Terms of Use
DATABARRACKS SERVICES AGREEMENT FOR THE
SUPPLY OF DATA STORAGE
0. DEFINITIONS
0.1 Databarracks: Databarracks Limited is a company registered in
Guernsey under Reg # 40662 whose registered office is at Adolphus
House, Fort George, St Peter Port, Guernsey, Channel Islands, GY1
2ST
0.2 The Correspondence: Adrress: Arxcis House, 9 Park Hill, SW4
9NS
0.3 The Services: Data backup and storage
services
0.4 The Fees: The fees determined in accordance with this
agreement.
0.5 You: The person obtaining the Services from Databarracks under
this Agreement
0.6 Notice Period: 30 days
0.7 Storage Band: The average monthly storage data amount stored
on Databarracks servers
0.8 The Data: The digital information transmitted by you to
Databarracks through the use of the Software to be stored on
Databarracks servers.
0.9 Data Controller: As defined in the Data Protection Act
1998
0.10 Data Processor: As defined in the Data Protection Act
1998
0.11 Encryption Key: The encryption key is a
mandatory key created You on the installation of the Arxcis
software. The encryption key is stored in the Ds-Client Database in
encrypted form, so even a person with full access to the Ds-Client
computer cannot find out the values of the encryption key.

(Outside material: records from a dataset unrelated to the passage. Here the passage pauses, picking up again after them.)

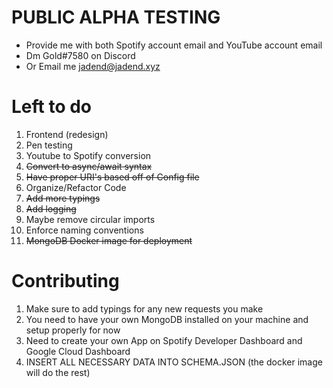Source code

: # PUBLIC ALPHA TESTING
<ul>
    <li>Provide me with both Spotify account email and YouTube account email</li>
    <li>Dm Gold#7580 on Discord</li>
    <li> Or Email me <a href="mailto:jadend@jadend.xyz">jadend@jadend.xyz</a></li>
</ul>

# Left to do
<ol>
    <li>Frontend (redesign)</li>
    <li>Pen testing</li>
    <li>Youtube to Spotify conversion</li>
    <li><s>Convert to async/await syntax</s></li>
    <li><s>Have proper URI's based off of Config file</s></li>
    <li>Organize/Refactor Code</li>
    <li><s>Add more typings</s></li>
    <li><s>Add logging</s></li>
    <li>Maybe remove circular imports</li>
    <li>Enforce naming conventions</li>
    <li><s>MongoDB Docker image for deployment</s></li>
</ol>

# Contributing
<ol>
    <li>Make sure to add typings for any new requests you make</li>
    <li>You need to have your own MongoDB installed on your machine and setup properly for now</li>
    <li>Need to create your own App on Spotify Developer Dashboard and Google Cloud Dashboard</li>
    <li>INSERT ALL NECESSARY DATA INTO SCHEMA.JSON (the docker image will do the rest)</li>
</ol>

Databarracks do not have access to your encryption key and restores
cannot be performed without it.
0.12 Password: The password as created on
software installation. Password is only known by You, and data can
only be decrypted with the use of the password by the account
holder. Databarracks do not have access to your password and cannot
assist in the restoration of your data in case of password is
lost.
0.13 Public Key: The published part of an
asymmetric encryption key pair which a person intends third parties
to use to encrypt data for the benefit of the person generating the
key and which can only be decrypted by the use of the corresponding
private key which is kept secure by the key generator
0.11 The Software: The Databarracks client software as updated by
Databarracks from time to time
0.12 Usage Fee: is defined in clause 4
1. PROVISION OF SERVICES
1.1 In consideration of your payment of the Fee Databarracks
agrees to supply you with the Services on the terms and subject to
the conditions set out in this Agreement.
1.2 You acknowledge that you are responsible for providing (and
paying for) your own internet access facilities through your ISP or
telecommunications provider.
1.3 Databarracks agrees to provide technical support upon
request.
2. TERM
2.1 Subject to earlier termination in accordance with this
Agreement, this Agreement will continue unless terminated earlier
and not less than the Notice Period from one party to the
other.
3. PAYMENT OF FEES
3.1 You agree to pay the Usage Fees (as set out in clause 4) as
they become due.
3.2 All fees are payable within 30 days of invoice date. You
hereby authorise us to use the credit card/debit card entered when
you signed up (or as updated) or any direct debit set up with us to
pay the Fees and other charges under this agreement as they become
due. Where any of your credit/debit card or direct debit payments
is refused or reverse charged (other than through the default of
Databarracks) Databarracks reserves the right to charge an
administration fee of £20 on each and every occasion where this
occurs to cover Databarracks's time and expense. You undertake to
inform Databarracks each time your credit/debit card or bank
details change.
3.3 Databarracks reserves the right to charge interest on all late
payments at the rate prescribed by Late Payment of Commercial Debts
(Interest) Act 1998, whether or not such act applies to the debt in
question.
4. USAGE FEES
4.1 Usage Fees are calculated on the basis of the average amount
of data held on the Databarracks servers after compression rounded
up to the nearest megabyte.
4.2 A quota limit can be applied to backup
storage upon request. Once quota limit is reached, any new or
updated data will not be uploaded to our servers. You are
responsible for managing your account quota limit and to notify
Databarracks technical team once quota limit needs to be
changed.
4.2 If you exceed your Storage Band we will automatically upgrade
you to the next Storage Band and charge you pro rata in advance for
such Storage Band for the remainder of the Term.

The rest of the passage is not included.